- What the task asks
Will you write out the data exactly, excluding every picture?

[Data extracted from a collection]

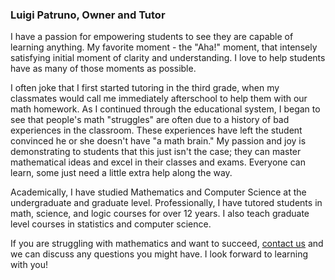 ### Luigi Patruno, Owner and Tutor

I have a passion for empowering students to see they are capable of learning anything. My favorite moment - the "Aha!" moment, that intensely satisfying initial moment of clarity and understanding. I love to help students have as many of those moments as possible.

I often joke that I first started tutoring in the third grade, when my classmates would call me immediately afterschool to help them with our math homework. As I continued through the educational system, I began to see that people's math "struggles" are often due to a history of bad experiences in the classroom. These experiences have left the student convinced he or she doesn't have "a math brain." My passion and joy is demonstrating to students that this just isn't the case; they can master mathematical ideas and excel in their classes and exams. Everyone can learn, some just need a little extra help along the way.

Academically, I have studied Mathematics and Computer Science at the undergraduate and graduate level. Professionally, I have tutored students in  math, science, and logic courses for over 12 years. I also teach graduate level courses in statistics and computer science.

If you are struggling with mathematics and want to succeed, <a href="contact">contact us</a> and we can discuss any questions you might have. I look forward to learning with you!
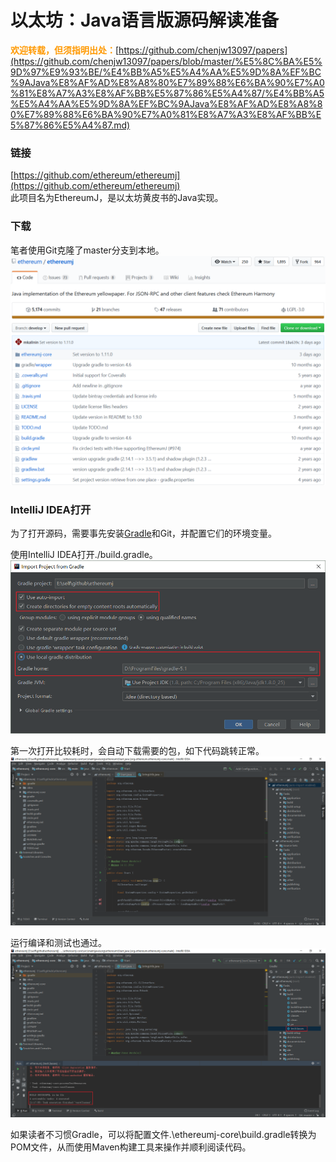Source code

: # 以太坊：Java语言版源码解读准备

<font color=#ff9900>**欢迎转载，但须指明出处：**</font>[https://github.com/chenjw13097/papers](https://github.com/chenjw13097/papers/blob/master/%E5%8C%BA%E5%9D%97%E9%93%BE/%E4%BB%A5%E5%A4%AA%E5%9D%8A%EF%BC%9AJava%E8%AF%AD%E8%A8%80%E7%89%88%E6%BA%90%E7%A0%81%E8%A7%A3%E8%AF%BB%E5%87%86%E5%A4%87/%E4%BB%A5%E5%A4%AA%E5%9D%8A%EF%BC%9AJava%E8%AF%AD%E8%A8%80%E7%89%88%E6%BA%90%E7%A0%81%E8%A7%A3%E8%AF%BB%E5%87%86%E5%A4%87.md)  

### 链接

[https://github.com/ethereum/ethereumj](https://github.com/ethereum/ethereumj)  
此项目名为EthereumJ，是以太坊黄皮书的Java实现。  

### 下载

笔者使用Git克隆了master分支到本地。  
![](./引用/图片1.png)  

### IntelliJ IDEA打开

为了打开源码，需要事先安装[Gradle](../../软件或工具/Gradle环境搭建/Gradle环境搭建.md)和Git，并配置它们的环境变量。  
  
使用IntelliJ IDEA打开./build.gradle。  
![](./引用/图片2.png)  
  
第一次打开比较耗时，会自动下载需要的包，如下代码跳转正常。  
![](./引用/图片3.png)  
  
运行编译和测试也通过。  
![](./引用/图片4.png)  
  
如果读者不习惯Gradle，可以将配置文件.\ethereumj-core\build.gradle转换为POM文件，从而使用Maven构建工具来操作并顺利阅读代码。  
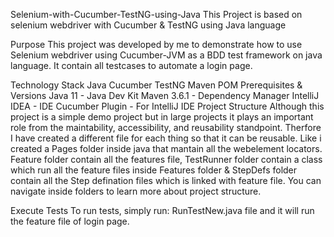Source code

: Selenium-with-Cucumber-TestNG-using-Java
This Project is based on selenium webdriver with Cucumber & TestNG using Java language

Purpose
This project was developed by me to demonstrate how to use Selenium webdriver using Cucumber-JVM as a BDD test framework on java language. It contain all testcases to automate a login page.

Technology Stack
Java
Cucumber
TestNG
Maven
POM
Prerequisites & Versions
Java 11 - Java Dev Kit
Maven 3.6.1 - Dependency Manager
IntelliJ IDEA - IDE
Cucumber Plugin - For IntelliJ IDE
Project Structure
Although this project is a simple demo project but in large projects it plays an important role from the maintability, accessibility, and reusability standpoint. Therfore I have created a different file for each thing so that it can be reusable. Like i created a Pages folder inside java that mantain all the webelement locators. Feature folder contain all the features file, TestRunner folder contain a class which run all the feature files inside Features folder & StepDefs folder contain all the Step defination files which is linked with feature file. You can navigate inside folders to learn more about project structure.

Execute Tests
To run tests, simply run: RunTestNew.java file and it will run the feature file of login page.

- Response to this task
 ### Luigi Patruno, Owner and Tutor

I have a passion for empowering students to see they are capable of learning anything. My favorite moment - the "Aha!" moment, that intensely satisfying initial moment of clarity and understanding. I love to help students have as many of those moments as possible.

I often joke that I first started tutoring in the third grade, when my classmates would call me immediately afterschool to help them with our math homework. As I continued through the educational system, I began to see that people's math "struggles" are often due to a history of bad experiences in the classroom. These experiences have left the student convinced he or she doesn't have "a math brain." My passion and joy is demonstrating to students that this just isn't the case; they can master mathematical ideas and excel in their classes and exams. Everyone can learn, some just need a little extra help along the way.

Academically, I have studied Mathematics and Computer Science at the undergraduate and graduate level. Professionally, I have tutored students in  math, science, and logic courses for over 12 years. I also teach graduate level courses in statistics and computer science.

If you are struggling with mathematics and want to succeed, <a href="contact">contact us</a> and we can discuss any questions you might have. I look forward to learning with you!
Source code

: # 以太坊：Java语言版源码解读准备

<font color=#ff9900>**欢迎转载，但须指明出处：**</font>[https://github.com/chenjw13097/papers](https://github.com/chenjw13097/papers/blob/master/%E5%8C%BA%E5%9D%97%E9%93%BE/%E4%BB%A5%E5%A4%AA%E5%9D%8A%EF%BC%9AJava%E8%AF%AD%E8%A8%80%E7%89%88%E6%BA%90%E7%A0%81%E8%A7%A3%E8%AF%BB%E5%87%86%E5%A4%87/%E4%BB%A5%E5%A4%AA%E5%9D%8A%EF%BC%9AJava%E8%AF%AD%E8%A8%80%E7%89%88%E6%BA%90%E7%A0%81%E8%A7%A3%E8%AF%BB%E5%87%86%E5%A4%87.md)  

### 链接

[https://github.com/ethereum/ethereumj](https://github.com/ethereum/ethereumj)  
此项目名为EthereumJ，是以太坊黄皮书的Java实现。  

### 下载

笔者使用Git克隆了master分支到本地。  
![](./引用/图片1.png)  

### IntelliJ IDEA打开

为了打开源码，需要事先安装[Gradle](../../软件或工具/Gradle环境搭建/Gradle环境搭建.md)和Git，并配置它们的环境变量。  
  
使用IntelliJ IDEA打开./build.gradle。  
![](./引用/图片2.png)  
  
第一次打开比较耗时，会自动下载需要的包，如下代码跳转正常。  
![](./引用/图片3.png)  
  
运行编译和测试也通过。  
![](./引用/图片4.png)  
  
如果读者不习惯Gradle，可以将配置文件.\ethereumj-core\build.gradle转换为POM文件，从而使用Maven构建工具来操作并顺利阅读代码。  
Source code

: Selenium-with-Cucumber-TestNG-using-Java
This Project is based on selenium webdriver with Cucumber & TestNG using Java language

Purpose
This project was developed by me to demonstrate how to use Selenium webdriver using Cucumber-JVM as a BDD test framework on java language. It contain all testcases to automate a login page.

Technology Stack
Java
Cucumber
TestNG
Maven
POM
Prerequisites & Versions
Java 11 - Java Dev Kit
Maven 3.6.1 - Dependency Manager
IntelliJ IDEA - IDE
Cucumber Plugin - For IntelliJ IDE
Project Structure
Although this project is a simple demo project but in large projects it plays an important role from the maintability, accessibility, and reusability standpoint. Therfore I have created a different file for each thing so that it can be reusable. Like i created a Pages folder inside java that mantain all the webelement locators. Feature folder contain all the features file, TestRunner folder contain a class which run all the feature files inside Features folder & StepDefs folder contain all the Step defination files which is linked with feature file. You can navigate inside folders to learn more about project structure.

Execute Tests
To run tests, simply run: RunTestNew.java file and it will run the feature file of login page.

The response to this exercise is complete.